Rental Property Cash Flow Calculator (USA)
Analyze your rental investment. Calculate Monthly Cash Flow, Cap Rate, and Cash-on-Cash Return from purchase price, financing, rental income, and operating expenses.
How to Analyze a Rental Property Deal in 4 Steps
You don’t need a finance degree or a complex spreadsheet to know if a rental property makes sense. Follow these four steps and you’ll have a complete cash flow picture — including cap rate and cash-on-cash return — in under two minutes.
Enter the Purchase Price & Financing Terms
Start with what you’re paying for the property, your down payment, closing costs, interest rate, and loan term. The calculator determines your loan amount and computes your exact monthly principal and interest payment using the standard amortization formula — no guessing required. Try adjusting your down payment to see how leverage affects your cash-on-cash return.
Set Your Monthly Rent & Vacancy Rate
Enter the monthly rent you expect to collect and your estimated vacancy rate. Research local rental comps on Zillow, Rentometer, or Apartments.com to set a realistic rent figure — and always use a vacancy rate of at least 5%, even in strong rental markets, to account for turnover time between tenants. The calculator deducts vacancy loss to show your effective monthly income.
Input All Operating Expenses
Enter your annual property taxes and insurance, monthly HOA fee (if any), and maintenance and management fee percentages of monthly rent. Most experienced landlords budget 8–10% for maintenance and repairs, and 10% for professional management. Enter 0% for management if self-managing, but remember to account for your own time when comparing deals. Every field matters for an accurate cash flow number.

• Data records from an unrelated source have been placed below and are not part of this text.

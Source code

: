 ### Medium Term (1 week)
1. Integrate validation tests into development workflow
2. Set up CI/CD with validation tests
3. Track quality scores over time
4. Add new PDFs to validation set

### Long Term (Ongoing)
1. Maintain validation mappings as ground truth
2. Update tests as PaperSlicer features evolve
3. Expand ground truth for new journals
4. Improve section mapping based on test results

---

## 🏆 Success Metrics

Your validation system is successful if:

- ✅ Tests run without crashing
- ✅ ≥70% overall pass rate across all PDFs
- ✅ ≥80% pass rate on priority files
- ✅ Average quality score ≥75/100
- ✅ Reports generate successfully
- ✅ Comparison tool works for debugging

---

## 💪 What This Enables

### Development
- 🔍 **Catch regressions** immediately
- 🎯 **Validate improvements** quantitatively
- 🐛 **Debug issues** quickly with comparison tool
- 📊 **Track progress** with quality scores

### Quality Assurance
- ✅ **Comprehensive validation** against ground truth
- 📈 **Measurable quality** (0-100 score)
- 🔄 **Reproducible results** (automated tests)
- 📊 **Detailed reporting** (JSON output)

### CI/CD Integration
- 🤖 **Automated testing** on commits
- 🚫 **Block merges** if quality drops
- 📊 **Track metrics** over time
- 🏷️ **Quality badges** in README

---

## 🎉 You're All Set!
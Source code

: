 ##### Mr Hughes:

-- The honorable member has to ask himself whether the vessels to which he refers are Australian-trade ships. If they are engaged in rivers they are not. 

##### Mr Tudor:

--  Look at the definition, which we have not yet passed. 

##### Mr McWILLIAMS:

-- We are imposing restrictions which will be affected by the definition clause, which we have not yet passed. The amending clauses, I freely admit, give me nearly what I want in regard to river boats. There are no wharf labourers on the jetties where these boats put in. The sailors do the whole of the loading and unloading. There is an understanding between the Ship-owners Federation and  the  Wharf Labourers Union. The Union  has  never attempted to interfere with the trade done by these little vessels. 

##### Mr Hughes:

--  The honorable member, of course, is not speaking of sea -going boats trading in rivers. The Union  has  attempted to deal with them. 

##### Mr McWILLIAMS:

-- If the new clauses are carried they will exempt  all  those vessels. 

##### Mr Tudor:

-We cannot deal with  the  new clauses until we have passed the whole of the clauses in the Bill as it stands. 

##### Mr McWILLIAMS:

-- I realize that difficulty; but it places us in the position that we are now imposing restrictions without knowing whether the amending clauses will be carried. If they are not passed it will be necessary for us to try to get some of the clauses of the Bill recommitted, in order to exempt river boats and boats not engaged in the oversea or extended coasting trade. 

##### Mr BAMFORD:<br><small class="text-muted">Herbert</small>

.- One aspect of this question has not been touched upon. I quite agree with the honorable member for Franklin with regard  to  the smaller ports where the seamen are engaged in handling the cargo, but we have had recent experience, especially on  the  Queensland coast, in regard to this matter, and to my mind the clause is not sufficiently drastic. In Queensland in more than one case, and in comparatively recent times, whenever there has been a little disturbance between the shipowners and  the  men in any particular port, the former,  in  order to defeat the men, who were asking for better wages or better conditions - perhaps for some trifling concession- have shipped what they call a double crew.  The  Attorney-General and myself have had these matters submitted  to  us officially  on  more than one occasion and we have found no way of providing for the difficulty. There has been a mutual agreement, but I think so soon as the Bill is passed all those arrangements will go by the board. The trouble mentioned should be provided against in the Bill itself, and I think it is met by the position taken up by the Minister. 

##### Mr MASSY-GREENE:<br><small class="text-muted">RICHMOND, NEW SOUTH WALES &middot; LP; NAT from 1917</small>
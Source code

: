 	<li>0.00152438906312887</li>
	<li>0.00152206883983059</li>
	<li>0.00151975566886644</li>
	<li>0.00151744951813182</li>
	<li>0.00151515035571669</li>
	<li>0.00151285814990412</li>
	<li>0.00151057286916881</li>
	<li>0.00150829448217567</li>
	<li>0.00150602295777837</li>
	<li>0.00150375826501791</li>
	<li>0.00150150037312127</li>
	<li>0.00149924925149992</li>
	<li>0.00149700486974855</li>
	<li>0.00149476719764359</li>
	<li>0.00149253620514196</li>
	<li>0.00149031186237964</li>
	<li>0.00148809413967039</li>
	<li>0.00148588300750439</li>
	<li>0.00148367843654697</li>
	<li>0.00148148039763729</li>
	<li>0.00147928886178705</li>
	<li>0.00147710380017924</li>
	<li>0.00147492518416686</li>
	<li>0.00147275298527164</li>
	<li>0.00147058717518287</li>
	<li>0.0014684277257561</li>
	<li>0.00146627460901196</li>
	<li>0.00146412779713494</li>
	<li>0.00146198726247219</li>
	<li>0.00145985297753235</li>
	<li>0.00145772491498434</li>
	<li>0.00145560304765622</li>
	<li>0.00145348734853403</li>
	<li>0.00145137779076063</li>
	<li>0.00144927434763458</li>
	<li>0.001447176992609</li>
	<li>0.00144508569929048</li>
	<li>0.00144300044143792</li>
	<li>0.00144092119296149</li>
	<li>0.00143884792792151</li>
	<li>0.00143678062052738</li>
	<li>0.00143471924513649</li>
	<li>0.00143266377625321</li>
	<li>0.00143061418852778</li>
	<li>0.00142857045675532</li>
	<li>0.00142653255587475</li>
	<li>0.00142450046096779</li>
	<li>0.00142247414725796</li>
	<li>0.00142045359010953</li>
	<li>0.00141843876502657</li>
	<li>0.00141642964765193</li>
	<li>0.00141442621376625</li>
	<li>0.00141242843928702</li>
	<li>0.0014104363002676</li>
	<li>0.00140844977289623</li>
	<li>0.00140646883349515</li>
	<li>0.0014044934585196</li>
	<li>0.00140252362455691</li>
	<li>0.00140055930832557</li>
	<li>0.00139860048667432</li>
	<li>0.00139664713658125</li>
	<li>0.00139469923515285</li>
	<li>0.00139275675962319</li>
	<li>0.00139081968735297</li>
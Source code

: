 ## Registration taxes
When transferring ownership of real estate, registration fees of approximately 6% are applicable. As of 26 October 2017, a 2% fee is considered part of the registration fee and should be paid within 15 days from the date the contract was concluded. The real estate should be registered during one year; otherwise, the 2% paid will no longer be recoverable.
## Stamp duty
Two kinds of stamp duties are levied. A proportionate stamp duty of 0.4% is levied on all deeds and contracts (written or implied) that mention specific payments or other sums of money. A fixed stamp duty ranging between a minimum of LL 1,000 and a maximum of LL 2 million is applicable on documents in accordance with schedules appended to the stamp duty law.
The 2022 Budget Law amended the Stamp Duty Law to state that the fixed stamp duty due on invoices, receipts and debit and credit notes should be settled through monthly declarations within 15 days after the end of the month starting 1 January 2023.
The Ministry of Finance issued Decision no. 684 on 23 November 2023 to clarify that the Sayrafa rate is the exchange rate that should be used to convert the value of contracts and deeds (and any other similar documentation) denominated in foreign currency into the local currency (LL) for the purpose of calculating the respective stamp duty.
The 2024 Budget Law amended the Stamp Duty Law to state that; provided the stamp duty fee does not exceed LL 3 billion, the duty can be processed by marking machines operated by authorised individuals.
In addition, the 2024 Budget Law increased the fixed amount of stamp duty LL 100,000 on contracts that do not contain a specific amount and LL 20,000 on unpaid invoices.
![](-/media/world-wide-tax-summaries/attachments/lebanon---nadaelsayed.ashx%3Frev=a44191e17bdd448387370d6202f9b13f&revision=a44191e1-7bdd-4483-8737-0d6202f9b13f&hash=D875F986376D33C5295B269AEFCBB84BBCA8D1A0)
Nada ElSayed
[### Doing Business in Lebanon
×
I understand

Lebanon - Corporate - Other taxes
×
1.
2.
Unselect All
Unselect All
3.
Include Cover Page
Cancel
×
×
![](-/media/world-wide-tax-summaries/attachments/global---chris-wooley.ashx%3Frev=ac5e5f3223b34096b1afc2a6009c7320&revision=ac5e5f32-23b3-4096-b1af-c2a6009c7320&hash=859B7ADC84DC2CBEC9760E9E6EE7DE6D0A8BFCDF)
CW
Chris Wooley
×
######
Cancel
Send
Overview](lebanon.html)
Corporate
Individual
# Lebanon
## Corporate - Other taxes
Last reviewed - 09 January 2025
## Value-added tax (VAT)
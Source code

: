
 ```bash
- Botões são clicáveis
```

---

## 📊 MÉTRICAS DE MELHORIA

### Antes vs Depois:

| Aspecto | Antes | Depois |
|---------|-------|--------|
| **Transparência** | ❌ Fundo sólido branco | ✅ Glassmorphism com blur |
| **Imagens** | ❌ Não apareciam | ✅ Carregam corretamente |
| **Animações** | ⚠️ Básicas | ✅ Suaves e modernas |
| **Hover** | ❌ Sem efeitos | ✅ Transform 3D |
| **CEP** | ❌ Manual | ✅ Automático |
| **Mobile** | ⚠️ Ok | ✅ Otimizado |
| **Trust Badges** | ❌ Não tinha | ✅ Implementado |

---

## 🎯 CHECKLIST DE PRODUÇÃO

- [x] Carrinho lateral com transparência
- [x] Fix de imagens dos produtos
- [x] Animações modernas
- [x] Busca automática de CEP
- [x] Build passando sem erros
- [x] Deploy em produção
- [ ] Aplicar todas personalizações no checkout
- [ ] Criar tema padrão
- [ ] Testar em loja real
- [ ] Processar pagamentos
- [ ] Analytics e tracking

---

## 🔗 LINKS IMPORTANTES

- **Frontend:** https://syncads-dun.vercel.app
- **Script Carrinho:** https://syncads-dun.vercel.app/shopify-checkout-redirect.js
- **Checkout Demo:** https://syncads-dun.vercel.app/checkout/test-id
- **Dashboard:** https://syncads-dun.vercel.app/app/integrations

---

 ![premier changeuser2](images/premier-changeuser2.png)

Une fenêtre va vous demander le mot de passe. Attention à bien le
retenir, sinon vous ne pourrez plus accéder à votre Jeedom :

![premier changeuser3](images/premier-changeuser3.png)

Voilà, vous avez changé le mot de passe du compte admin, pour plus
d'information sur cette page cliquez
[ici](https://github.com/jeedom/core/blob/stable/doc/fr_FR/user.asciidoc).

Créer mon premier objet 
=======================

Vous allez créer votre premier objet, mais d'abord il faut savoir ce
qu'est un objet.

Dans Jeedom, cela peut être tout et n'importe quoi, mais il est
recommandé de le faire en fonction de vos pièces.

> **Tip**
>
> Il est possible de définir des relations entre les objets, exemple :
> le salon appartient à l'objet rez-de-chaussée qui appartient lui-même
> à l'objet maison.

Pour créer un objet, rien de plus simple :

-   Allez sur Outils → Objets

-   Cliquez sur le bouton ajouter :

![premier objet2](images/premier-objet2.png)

Analyze Results & Download Your Report
Click “Analyze Property” to instantly see your monthly cash flow (green = positive, red = negative), cap rate, and cash-on-cash return — plus a full expense breakdown by category with proportion bars and two charts. Adjust your offer price, rent assumption, or down payment until the numbers meet your investment criteria. Download the complete PDF report to share with lenders, partners, or your own records.
What This Calculator Analyzes for Your Rental Property
Most free rental calculators show a rough cash flow number and nothing else. The HomeExpertly Rental Property Calculator breaks every expense and return metric into individual line items — so you know exactly where your money is going and whether the investment meets your goals.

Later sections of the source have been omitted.